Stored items
-- -- --

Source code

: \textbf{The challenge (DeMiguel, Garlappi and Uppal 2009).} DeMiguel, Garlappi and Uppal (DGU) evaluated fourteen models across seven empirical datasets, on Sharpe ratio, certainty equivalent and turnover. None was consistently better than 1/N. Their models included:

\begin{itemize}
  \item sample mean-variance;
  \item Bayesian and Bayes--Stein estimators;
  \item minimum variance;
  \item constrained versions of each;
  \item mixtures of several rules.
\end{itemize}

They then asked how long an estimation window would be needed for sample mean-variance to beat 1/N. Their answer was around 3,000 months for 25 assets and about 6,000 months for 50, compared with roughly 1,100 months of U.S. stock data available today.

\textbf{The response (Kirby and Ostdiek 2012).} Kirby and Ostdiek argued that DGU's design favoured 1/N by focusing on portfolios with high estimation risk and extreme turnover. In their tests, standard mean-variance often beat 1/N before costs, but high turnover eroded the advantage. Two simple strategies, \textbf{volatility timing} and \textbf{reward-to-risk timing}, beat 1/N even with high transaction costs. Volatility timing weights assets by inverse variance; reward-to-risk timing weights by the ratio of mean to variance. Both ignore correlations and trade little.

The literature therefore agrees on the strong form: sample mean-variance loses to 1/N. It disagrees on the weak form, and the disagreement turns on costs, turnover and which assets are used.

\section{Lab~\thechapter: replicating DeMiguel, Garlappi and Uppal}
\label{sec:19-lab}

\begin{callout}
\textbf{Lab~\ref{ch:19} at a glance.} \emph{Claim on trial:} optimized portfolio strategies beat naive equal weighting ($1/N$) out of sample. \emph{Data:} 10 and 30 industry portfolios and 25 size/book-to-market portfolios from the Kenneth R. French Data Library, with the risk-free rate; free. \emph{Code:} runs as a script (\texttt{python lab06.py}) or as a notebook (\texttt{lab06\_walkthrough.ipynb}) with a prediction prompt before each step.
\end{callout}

-- -- --

Task instructions
Return exactly what appears in the records from the line with "and trade little." through the final line, and nothing else.

Task output
\textbf{The response (Kirby and Ostdiek 2012).} Kirby and Ostdiek argued that DGU's design favoured 1/N by focusing on portfolios with high estimation risk and extreme turnover. In their tests, standard mean-variance often beat 1/N before costs, but high turnover eroded the advantage. Two simple strategies, \textbf{volatility timing} and \textbf{reward-to-risk timing}, beat 1/N even with high transaction costs. Volatility timing weights assets by inverse variance; reward-to-risk timing weights by the ratio of mean to variance. Both ignore correlations and trade little.

The literature therefore agrees on the strong form: sample mean-variance loses to 1/N. It disagrees on the weak form, and the disagreement turns on costs, turnover and which assets are used.

\section{Lab~\thechapter: replicating DeMiguel, Garlappi and Uppal}
\label{sec:19-lab}

\begin{callout}
\textbf{Lab~\ref{ch:19} at a glance.} \emph{Claim on trial:} optimized portfolio strategies beat naive equal weighting ($1/N$) out of sample. \emph{Data:} 10 and 30 industry portfolios and 25 size/book-to-market portfolios from the Kenneth R. French Data Library, with the risk-free rate; free. \emph{Code:} runs as a script (\texttt{python lab06.py}) or as a notebook (\texttt{lab06\_walkthrough.ipynb}) with a prediction prompt before each step.
\end{callout}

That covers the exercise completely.